Newly-reappointed Ethics Board Chairman William Conlon has faced harsh criticism — from Emanuel, Ald. King and others — for taking too strong a stand against unregistered lobbyists, using Emanuel’s treasure trove of private emails as his guide.

The decision to waive the fines — as long as King, Abrams and Davis abide by a “one-year waiting period during which no other lobbying violations will occur” — marks a retreat from that hard-line position.

“These three individuals were not at all professional lobbyists — either as a full-time job or even as a part-time activity,” Conlon said. “This is the first time the Board of Ethics has addressed enforcement. People are now on notice that we’re gonna enforce. It’s fair to let people know that.”

Alan King denied that he engaged in lobbying and challenged the $2,500 fine.

King said he’s “pleased that the Board of Ethics approached me with a settlement” that vacated the fine and the “prior determination that I engaged in unregistered lobbying.”

“The Board interpreted the Ethics Ordinance in my case in a manner that was broadly condemned and disagreed with, and I am confident that this interpretation would not have withstood judicial scrutiny,” King said in a statement.

Alan King is a house music disc jockey and Chicago attorney who is a close friend and basketball buddy of former President Barack Obama. In part, that’s how Sophia King came to the attention of Emanuel, who was Obama’s first White House chief of staff.

Ald. King has accused the reinvigorated Board of Ethics of regulatory overkill.

She has argued that illegal lobbying is supposed to be confined to people who either do not register as lobbyists or don’t report their lobbying to actions that stand to benefit them or their clients financially.

The rookie alderman said that was not the case with her husband.

At the time, King’s group had a permit to hold a “House Music Picnic” in Jackson Park, but the event was being threatened by construction on the site.
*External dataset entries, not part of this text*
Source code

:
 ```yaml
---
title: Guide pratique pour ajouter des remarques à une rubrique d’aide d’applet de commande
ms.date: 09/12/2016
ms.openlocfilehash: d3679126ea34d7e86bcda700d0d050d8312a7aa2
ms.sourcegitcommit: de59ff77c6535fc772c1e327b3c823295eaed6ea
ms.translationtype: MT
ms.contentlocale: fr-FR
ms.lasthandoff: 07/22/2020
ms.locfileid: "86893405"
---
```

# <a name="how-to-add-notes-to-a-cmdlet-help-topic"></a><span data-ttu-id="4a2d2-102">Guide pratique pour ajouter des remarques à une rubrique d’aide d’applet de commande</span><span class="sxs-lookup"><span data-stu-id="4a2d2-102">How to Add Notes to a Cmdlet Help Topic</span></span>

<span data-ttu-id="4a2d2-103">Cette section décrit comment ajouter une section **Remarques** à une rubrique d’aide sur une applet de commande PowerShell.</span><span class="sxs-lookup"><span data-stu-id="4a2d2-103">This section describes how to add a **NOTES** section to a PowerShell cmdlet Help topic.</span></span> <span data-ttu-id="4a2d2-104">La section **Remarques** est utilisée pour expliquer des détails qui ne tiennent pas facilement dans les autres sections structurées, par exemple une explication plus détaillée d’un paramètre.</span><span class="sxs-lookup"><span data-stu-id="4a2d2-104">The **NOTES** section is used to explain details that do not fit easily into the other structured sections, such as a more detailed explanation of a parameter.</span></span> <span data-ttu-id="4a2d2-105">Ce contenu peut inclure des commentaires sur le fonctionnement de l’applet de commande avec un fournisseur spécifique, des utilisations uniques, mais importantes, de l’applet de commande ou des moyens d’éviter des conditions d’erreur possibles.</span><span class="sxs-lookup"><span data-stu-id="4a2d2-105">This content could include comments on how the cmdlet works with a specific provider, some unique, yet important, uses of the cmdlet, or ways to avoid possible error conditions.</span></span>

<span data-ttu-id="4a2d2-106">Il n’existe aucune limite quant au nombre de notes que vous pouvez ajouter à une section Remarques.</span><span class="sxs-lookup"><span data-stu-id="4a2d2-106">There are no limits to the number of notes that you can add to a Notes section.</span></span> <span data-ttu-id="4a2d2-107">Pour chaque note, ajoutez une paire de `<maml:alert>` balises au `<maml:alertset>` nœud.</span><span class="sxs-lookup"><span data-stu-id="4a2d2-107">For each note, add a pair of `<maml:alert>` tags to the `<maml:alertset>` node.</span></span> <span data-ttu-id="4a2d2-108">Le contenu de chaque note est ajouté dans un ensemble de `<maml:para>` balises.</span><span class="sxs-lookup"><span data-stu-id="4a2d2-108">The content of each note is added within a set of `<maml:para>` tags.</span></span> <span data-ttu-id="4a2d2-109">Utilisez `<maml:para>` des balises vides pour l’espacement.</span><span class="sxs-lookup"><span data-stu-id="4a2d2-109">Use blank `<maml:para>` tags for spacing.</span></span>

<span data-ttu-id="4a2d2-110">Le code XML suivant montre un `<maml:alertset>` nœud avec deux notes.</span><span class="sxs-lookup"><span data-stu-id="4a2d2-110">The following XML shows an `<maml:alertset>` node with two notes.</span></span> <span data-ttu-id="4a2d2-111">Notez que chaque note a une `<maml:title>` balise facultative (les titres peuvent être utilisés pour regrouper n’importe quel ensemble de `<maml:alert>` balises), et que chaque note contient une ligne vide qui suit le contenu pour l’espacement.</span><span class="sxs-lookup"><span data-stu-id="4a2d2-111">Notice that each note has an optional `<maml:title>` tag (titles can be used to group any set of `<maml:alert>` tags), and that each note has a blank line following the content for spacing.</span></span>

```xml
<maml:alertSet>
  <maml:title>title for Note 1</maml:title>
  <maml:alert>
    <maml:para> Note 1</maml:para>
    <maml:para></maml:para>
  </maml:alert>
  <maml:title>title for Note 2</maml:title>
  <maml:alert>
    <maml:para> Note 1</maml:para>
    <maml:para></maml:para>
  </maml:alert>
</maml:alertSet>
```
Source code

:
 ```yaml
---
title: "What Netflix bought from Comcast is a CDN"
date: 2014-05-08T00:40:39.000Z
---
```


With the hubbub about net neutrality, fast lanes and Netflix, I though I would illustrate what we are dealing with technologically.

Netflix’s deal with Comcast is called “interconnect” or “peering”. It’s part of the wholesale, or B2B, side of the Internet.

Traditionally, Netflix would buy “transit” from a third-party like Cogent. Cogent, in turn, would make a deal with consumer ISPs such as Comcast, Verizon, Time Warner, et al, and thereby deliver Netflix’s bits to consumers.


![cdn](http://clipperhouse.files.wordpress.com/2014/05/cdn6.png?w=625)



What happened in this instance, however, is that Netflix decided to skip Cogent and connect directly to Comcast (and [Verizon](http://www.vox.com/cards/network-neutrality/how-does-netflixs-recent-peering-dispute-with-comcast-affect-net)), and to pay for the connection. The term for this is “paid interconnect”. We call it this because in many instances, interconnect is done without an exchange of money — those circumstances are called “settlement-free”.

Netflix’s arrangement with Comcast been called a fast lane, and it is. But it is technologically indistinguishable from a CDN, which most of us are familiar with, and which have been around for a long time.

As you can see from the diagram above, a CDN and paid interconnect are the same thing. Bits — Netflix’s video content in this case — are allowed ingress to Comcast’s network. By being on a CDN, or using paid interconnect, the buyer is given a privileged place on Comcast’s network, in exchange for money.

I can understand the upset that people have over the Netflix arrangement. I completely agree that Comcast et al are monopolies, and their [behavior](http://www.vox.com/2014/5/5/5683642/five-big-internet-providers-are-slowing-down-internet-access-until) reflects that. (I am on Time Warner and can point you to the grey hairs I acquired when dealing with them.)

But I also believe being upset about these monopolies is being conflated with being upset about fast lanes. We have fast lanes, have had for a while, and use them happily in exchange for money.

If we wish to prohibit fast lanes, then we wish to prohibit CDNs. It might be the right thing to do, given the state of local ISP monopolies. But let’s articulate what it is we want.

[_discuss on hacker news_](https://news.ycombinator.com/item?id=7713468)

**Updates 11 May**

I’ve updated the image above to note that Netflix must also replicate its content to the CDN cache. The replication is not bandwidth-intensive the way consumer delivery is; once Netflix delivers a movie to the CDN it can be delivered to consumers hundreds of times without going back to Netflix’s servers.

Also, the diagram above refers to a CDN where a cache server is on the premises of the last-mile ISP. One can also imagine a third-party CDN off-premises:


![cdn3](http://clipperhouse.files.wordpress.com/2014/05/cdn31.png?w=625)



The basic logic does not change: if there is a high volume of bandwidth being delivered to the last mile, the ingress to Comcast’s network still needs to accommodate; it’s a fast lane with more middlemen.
“My husband was merely trying to get a fence moved that the Army Corps of Engineers had put on a place that they had paid for. … I don’t think the spirit or the letter of the law is intended to punish somebody who is trying to right a wrong,” King said then.

“People come to my office every day about fences, about all kinds of things that they want to get done or right wrongs. That’s the right place to go. You go to your elected officials.”

Emanuel has also accused the Board of Ethics of turning “average citizens” into lobbyists in its zeal to shed its weakling image and follow the road map provided by his private emails.

“In the interest of reform, we have lost our perspective,” the mayor said earlier this year. “We know what a lobbyist is. …They get paid to represent a particular interest, then have a financial interest in the outcome. A citizen expressing their views to their elected democratic officials is doing exactly what you want in a representative form of government.”

At the time, the mayor also joked about a conversation at home.

“Amy [the mayor’s wife] was saying something to me and [daughter] Ilana says, ‘You’d better not, Mom. You’re gonna have to register as a lobbyist,’” Emanuel said.

Davis’ December 2014 email to the mayor was about a zoning change needed for a triathlon training center displaced by a CTA project.

He has accused the Ethics Board of getting the facts and the law wrong and of violating his constitutional rights as a citizens to “ask my elected officials a question.”

Abrams could not be reached for comment.

He emailed the mayor in April, 2015 seeking help for “one of my dearest friends in the world” who was seeking a “small manufacturer’s exemption” to the city’s minimum wage ordinance and a ruling that “compensation as defined in the ordinance includes health insurance” and pension costs.